For the individual campus listings, we attempt to verify the numbers found in the IPEDS survey by examining system and institutional web sites. In particular, we are looking for cases where the change represents a change in structure (for example, several campuses being combined), rather than actual growth at a single campus or within a single multi-campus institution. Unfortunately, it is not possible to verify these counts for every institution, because the institutional websites often show more inclusive enrollment figures, that is, not just counting students enrolled in courses that can be used to matriculate to degrees or other formal awards. When we come across institutions for which the numbers provided to IPEDS varies significantly from numbers found on websites and in posted publications, we remove the institution from the list altogether. In this year’s verification process, I found it particularly difficult to verify enrollments among the growing number of postsecondary technology centers that are affiliated with K-12 education systems.
We measure growth in this analysis as a percent change between Fall 2010 and Fall 2011 enrollments. Because relatively small changes at smaller institutions produce large percentage changes, we stratify the lists into four categories of institutional size (< 2,500; 2,500-4,999; 5,000-9,999; and 10,000 +). As expected, the leading percentage increases are highest among the smallest-sized institutional category and lowest among the largest-sized institutional category.
When assembling the charts, I noticed that the percentage changes for the fastest-growing institutions were not generally as large as in previous years. Indeed, with the exception of the smallest sized institutions, the Top 50 lists include at the bottom institutions that grew by as little as 2.1 percent. This “softness” in enrollment growth is evident in the aggregate numbers, which currently show a 1.7 percent decline in enrollments within our target group. Table 1 compares this change to those of institutions in other sectors. Comparatively, four-year institutions in the public and private, non-profit sectors experienced slight growth of a similar magnitude (1.4 percent and 1.7 percent, respectively). However, enrollment decreased at an even larger rate within the for-profit sector, where it was down 1.8 percent among four-year and less than 2-year institutions, and down by 6.8 percent at 2-year institutions. Table 1 also shows that the public, 2-year and “associate’s” colleges we focus on in this analysis, represent 16 percent of all postsecondary institutions but enroll 36 percent of all students.

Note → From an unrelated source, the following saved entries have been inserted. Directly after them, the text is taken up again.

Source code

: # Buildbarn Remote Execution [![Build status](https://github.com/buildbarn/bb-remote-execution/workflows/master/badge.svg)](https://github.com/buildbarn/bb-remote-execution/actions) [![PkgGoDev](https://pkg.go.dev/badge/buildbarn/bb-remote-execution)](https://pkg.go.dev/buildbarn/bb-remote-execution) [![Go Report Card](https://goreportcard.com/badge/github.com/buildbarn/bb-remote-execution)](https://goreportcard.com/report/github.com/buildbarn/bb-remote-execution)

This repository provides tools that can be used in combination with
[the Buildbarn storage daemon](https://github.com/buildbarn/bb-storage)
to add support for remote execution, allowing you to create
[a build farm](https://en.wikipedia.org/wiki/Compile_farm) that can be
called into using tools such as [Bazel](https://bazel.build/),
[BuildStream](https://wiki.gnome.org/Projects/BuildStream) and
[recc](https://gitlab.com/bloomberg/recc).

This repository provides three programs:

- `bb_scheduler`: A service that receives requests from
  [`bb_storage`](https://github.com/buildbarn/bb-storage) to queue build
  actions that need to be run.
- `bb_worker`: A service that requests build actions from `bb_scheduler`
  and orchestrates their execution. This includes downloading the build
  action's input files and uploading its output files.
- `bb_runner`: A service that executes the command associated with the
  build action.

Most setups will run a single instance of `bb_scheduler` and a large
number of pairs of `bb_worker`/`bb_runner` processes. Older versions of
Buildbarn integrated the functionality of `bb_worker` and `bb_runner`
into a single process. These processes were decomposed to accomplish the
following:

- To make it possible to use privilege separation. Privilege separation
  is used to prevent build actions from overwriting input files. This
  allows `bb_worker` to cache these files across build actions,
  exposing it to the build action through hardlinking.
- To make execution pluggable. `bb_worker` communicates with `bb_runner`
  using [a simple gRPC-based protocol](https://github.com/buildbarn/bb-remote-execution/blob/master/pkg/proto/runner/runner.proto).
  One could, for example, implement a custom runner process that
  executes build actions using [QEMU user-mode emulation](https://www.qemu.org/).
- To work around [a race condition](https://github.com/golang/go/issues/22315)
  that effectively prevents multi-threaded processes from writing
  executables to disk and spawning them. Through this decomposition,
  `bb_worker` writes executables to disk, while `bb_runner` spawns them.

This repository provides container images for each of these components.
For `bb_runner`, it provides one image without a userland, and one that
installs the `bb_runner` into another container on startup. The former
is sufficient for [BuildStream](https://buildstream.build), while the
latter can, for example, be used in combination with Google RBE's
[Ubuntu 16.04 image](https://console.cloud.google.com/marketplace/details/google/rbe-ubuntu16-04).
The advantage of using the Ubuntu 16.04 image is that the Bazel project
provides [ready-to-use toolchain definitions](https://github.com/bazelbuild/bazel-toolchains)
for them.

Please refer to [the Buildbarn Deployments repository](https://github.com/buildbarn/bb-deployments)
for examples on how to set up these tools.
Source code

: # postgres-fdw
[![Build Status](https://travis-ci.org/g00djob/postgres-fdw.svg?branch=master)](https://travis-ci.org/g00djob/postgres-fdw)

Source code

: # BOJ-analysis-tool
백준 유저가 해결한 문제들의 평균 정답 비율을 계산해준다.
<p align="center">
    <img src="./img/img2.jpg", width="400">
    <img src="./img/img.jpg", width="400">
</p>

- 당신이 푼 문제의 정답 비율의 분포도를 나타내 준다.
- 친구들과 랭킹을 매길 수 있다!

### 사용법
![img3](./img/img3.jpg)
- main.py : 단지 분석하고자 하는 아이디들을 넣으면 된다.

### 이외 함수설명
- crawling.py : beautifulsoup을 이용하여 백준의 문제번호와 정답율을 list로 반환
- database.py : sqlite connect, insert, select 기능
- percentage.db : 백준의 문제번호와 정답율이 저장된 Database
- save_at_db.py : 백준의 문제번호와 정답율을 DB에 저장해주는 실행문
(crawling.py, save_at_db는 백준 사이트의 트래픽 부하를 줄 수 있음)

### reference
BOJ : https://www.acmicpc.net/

In contrast, for-profit institutions represent nearly half (47 percent) of all institutions but enroll only 11 percent of all students, with the smallest number of students enrolled in the largest group of for-profit institutions: those offering less than 2-year degrees (that is, certificates that required less than two years to complete).
Table 2 summarizes the aggregate change in numbers of institutions and enrollments within the size categories we use to array the institutions that experienced the largest enrollment growth. In terms of the distribution of institutions, the smallest size category (enrollment<2500) includes about one-third of all institutions but enrolls only 6 percent of students. The other three groups are similarly sized, although the large institution group (enrollment>10,000) is the smallest among the three but accounts for almost 60 percent of all enrollments among these institutions. The shifts in enrollment among these groups occur for two reasons: the individual institutions may enroll more or fewer students; and the institutions, as they grow larger or smaller, shift from one category to another.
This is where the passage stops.